● TASK STATEMENT
Each line of the entries below that includes "following" belongs in your answer.

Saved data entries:
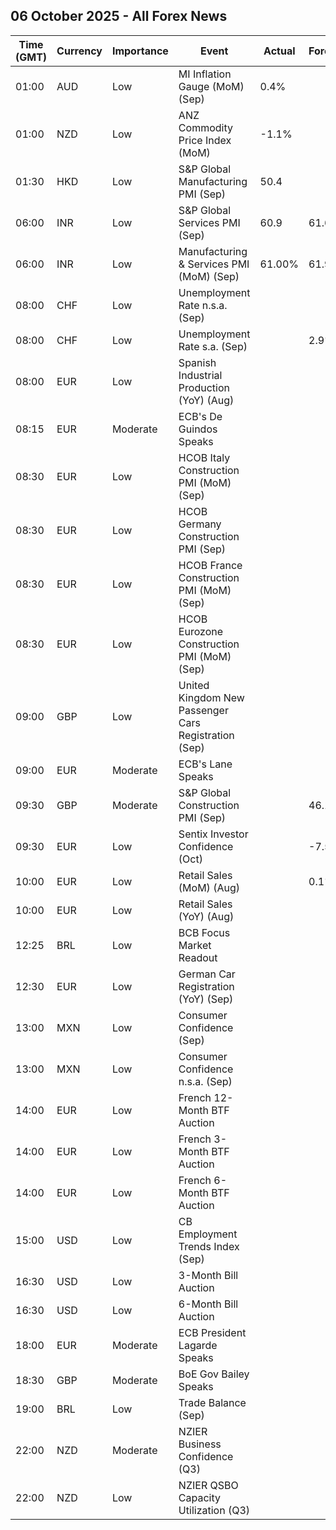## 06 October 2025 - All Forex News

| Time (GMT) | Currency | Importance | Event | Actual | Forecast | Previous |
|------|----------|------------|-------|--------|----------|----------|
| 01:00 | AUD | Low | MI Inflation Gauge (MoM) (Sep) | 0.4% |  | -0.3% |
| 01:00 | NZD | Low | ANZ Commodity Price Index (MoM) | -1.1% |  | 0.7% |
| 01:30 | HKD | Low | S&P Global Manufacturing PMI (Sep) | 50.4 |  | 50.7 |
| 06:00 | INR | Low | S&P Global Services PMI (Sep) | 60.9 | 61.6 | 63.2 |
| 06:00 | INR | Low | Manufacturing & Services PMI (MoM) (Sep) | 61.00% | 61.90% | 62.90% |
| 08:00 | CHF | Low | Unemployment Rate n.s.a. (Sep) |  |  | 2.8% |
| 08:00 | CHF | Low | Unemployment Rate s.a. (Sep) |  | 2.9% | 2.9% |
| 08:00 | EUR | Low | Spanish Industrial Production (YoY) (Aug) |  |  | 2.5% |
| 08:15 | EUR | Moderate | ECB's De Guindos Speaks |  |  |  |
| 08:30 | EUR | Low | HCOB Italy Construction PMI (MoM) (Sep) |  |  | 47.7 |
| 08:30 | EUR | Low | HCOB Germany Construction PMI (Sep) |  |  | 46.0 |
| 08:30 | EUR | Low | HCOB France Construction PMI (MoM) (Sep) |  |  | 46.7 |
| 08:30 | EUR | Low | HCOB Eurozone Construction PMI (MoM) (Sep) |  |  | 46.7 |
| 09:00 | GBP | Low | United Kingdom New Passenger Cars Registration (Sep) |  |  | 82,908.0 |
| 09:00 | EUR | Moderate | ECB's Lane Speaks |  |  |  |
| 09:30 | GBP | Moderate | S&P Global Construction PMI (Sep) |  | 46.1 | 45.5 |
| 09:30 | EUR | Low | Sentix Investor Confidence (Oct) |  | -7.5 | -9.2 |
| 10:00 | EUR | Low | Retail Sales (MoM) (Aug) |  | 0.1% | -0.5% |
| 10:00 | EUR | Low | Retail Sales (YoY) (Aug) |  |  | 2.2% |
| 12:25 | BRL | Low | BCB Focus Market Readout |  |  |  |
| 12:30 | EUR | Low | German Car Registration (YoY) (Sep) |  |  | 5.0% |
| 13:00 | MXN | Low | Consumer Confidence (Sep) |  |  | 46.7 |
| 13:00 | MXN | Low | Consumer Confidence n.s.a. (Sep) |  |  | 46.5 |
| 14:00 | EUR | Low | French 12-Month BTF Auction |  |  | 2.058% |
| 14:00 | EUR | Low | French 3-Month BTF Auction |  |  | 1.979% |
| 14:00 | EUR | Low | French 6-Month BTF Auction |  |  | 2.042% |
| 15:00 | USD | Low | CB Employment Trends Index (Sep) |  |  | 106.41 |
| 16:30 | USD | Low | 3-Month Bill Auction |  |  | 3.860% |
| 16:30 | USD | Low | 6-Month Bill Auction |  |  | 3.715% |
| 18:00 | EUR | Moderate | ECB President Lagarde Speaks |  |  |  |
| 18:30 | GBP | Moderate | BoE Gov Bailey Speaks |  |  |  |
| 19:00 | BRL | Low | Trade Balance (Sep) |  |  | 6.12B |
| 22:00 | NZD | Moderate | NZIER Business Confidence (Q3) |  |  | 22% |
| 22:00 | NZD | Low | NZIER QSBO Capacity Utilization (Q3) |  |  | 89.4% |
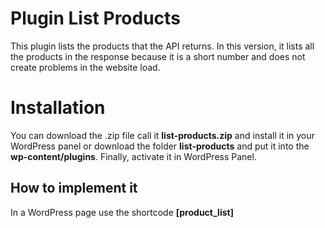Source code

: # Plugin List Products
This plugin lists the products that the API returns. In this version, it lists all the products in the response because it is a short number and does not create problems in the website load.


# Installation

You can download the .zip file call it **list-products.zip** and install it in your WordPress panel or download the folder **list-products** and put it into the **wp-content/plugins**.
Finally, activate it in WordPress Panel.

## How to implement it

In a WordPress page use the shortcode **[product_list]**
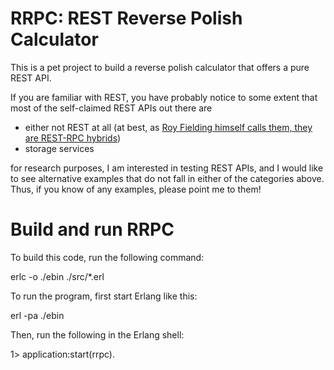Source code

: RRPC: REST Reverse Polish Calculator
====

This is a pet project to build a reverse polish calculator that offers a pure REST API.

If you are familiar with REST, you have probably notice to some extent that most of the self-claimed
REST APIs out there are

* either not REST at all (at best, as [Roy Fielding himself calls them, they are REST-RPC hybrids](http://roy.gbiv.com/untangled/2008/rest-apis-must-be-hypertext-driven))
* storage services

for research purposes, I am interested in testing REST APIs, and I would like to see alternative
examples that do not fall in either of the categories above. Thus, if you know of any examples,
please point me to them!


Build and run RRPC
==

To build this code, run the following command:

erlc -o ./ebin ./src/*.erl

To run the program, first start Erlang like this:

erl -pa ./ebin

Then, run the following in the Erlang shell:

1> application:start(rrpc).


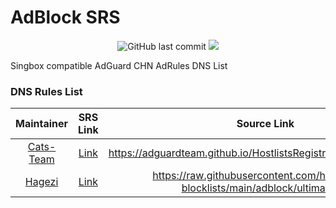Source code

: # AdBlock SRS
<p align="center">
<img alt="GitHub last commit" src="https://img.shields.io/github/last-commit/iwinstar/adblock-srs/main?style=for-the-badge&logo=github&color=red"/>
<img src="https://img.shields.io/github/license/iwinstar/adblock-srs?style=for-the-badge&logo=github"/>
</p>

Singbox compatible AdGuard CHN AdRules DNS List

### DNS Rules List

Maintainer | SRS Link | Source Link
:---------:|:--------:|:-----------:
[Cats-Team](https://github.com/Cats-Team/AdRules) | [Link](https://github.com/iwinstar/adblock-srs/raw/refs/heads/main/cats_team.srs) | https://adguardteam.github.io/HostlistsRegistry/assets/filter_29.txt
[Hagezi](https://github.com/hagezi/dns-blocklists) | [Link](https://github.com/iwinstar/adblock-srs/raw/refs/heads/main/hagezi_ultimate.srs) | https://raw.githubusercontent.com/hagezi/dns-blocklists/main/adblock/ultimate.txt
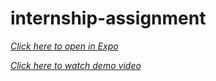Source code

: # internship-assignment

*[Click here to open in Expo](https://expo.io/@shubham0804/geek-synergy-assignment)*

*[Click here to watch demo video](https://youtu.be/NvqwyWJ5Q4A)*
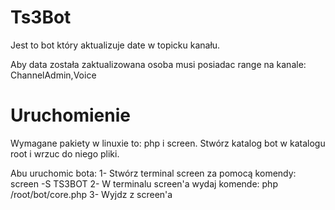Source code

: # Ts3Bot
Jest to bot który aktualizuje date w topicku kanału.

Aby data została zaktualizowana osoba musi posiadac range na kanale: ChannelAdmin,Voice
# Uruchomienie
Wymagane pakiety w linuxie to: php i screen.
Stwórz katalog bot w katalogu root i wrzuc do niego pliki.

Abu uruchomic bota:
1- Stwórz terminal screen za pomocą komendy: screen -S TS3BOT
2- W terminalu screen'a wydaj komende: php /root/bot/core.php
3- Wyjdz z screen'a
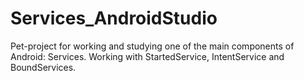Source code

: # Services_AndroidStudio 
Pet-project for working and studying one of the main components of Android: Services. Working with StartedService, IntentService and BoundServices.
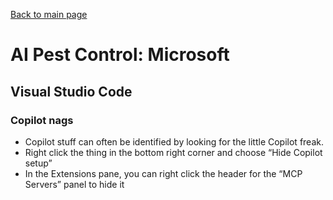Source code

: [Back to main page](README.md)

# AI Pest Control: Microsoft

## Visual Studio Code

### Copilot nags

* Copilot stuff can often be identified by looking for the little Copilot freak.
* Right click the thing in the bottom right corner and choose “Hide Copilot setup”
* In the Extensions pane, you can right click the header for the “MCP Servers” panel to hide it
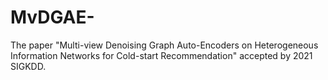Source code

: # MvDGAE-
The paper "Multi-view Denoising Graph Auto-Encoders on Heterogeneous Information Networks for Cold-start Recommendation" accepted by 2021 SIGKDD.
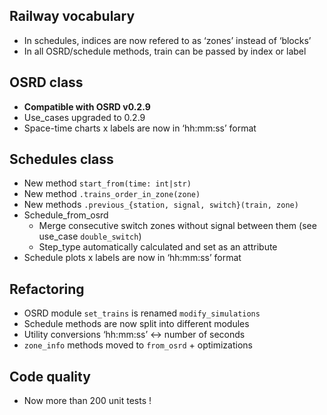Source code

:## Railway vocabulary
- In schedules, indices are now refered to as ‘zones’ instead of ‘blocks’
- In all OSRD/schedule methods, train can be passed by index or label
## OSRD class
- **Compatible with OSRD v0.2.9**
- Use_cases upgraded to 0.2.9
- Space-time charts x labels are now in ‘hh:mm:ss’ format
## Schedules class
- New method `start_from(time: int|str)`
- New method `.trains_order_in_zone(zone)`
- New methods `.previous_{station, signal, switch}(train, zone)`
- Schedule_from_osrd
  - Merge consecutive switch zones without signal between them (see use_case `double_switch`)
  - Step_type automatically calculated and set as an attribute
- Schedule plots x labels are now in ‘hh:mm:ss’ format
## Refactoring
- OSRD module `set_trains` is renamed `modify_simulations`
- Schedule methods are now split into different modules
- Utility conversions ‘hh:mm:ss’ <-> number of seconds
- `zone_info` methods moved to `from_osrd` + optimizations
## Code quality
- Now more than 200 unit tests !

● RESPONSE
To build this code, run the following command:
Then, run the following in the Erlang shell:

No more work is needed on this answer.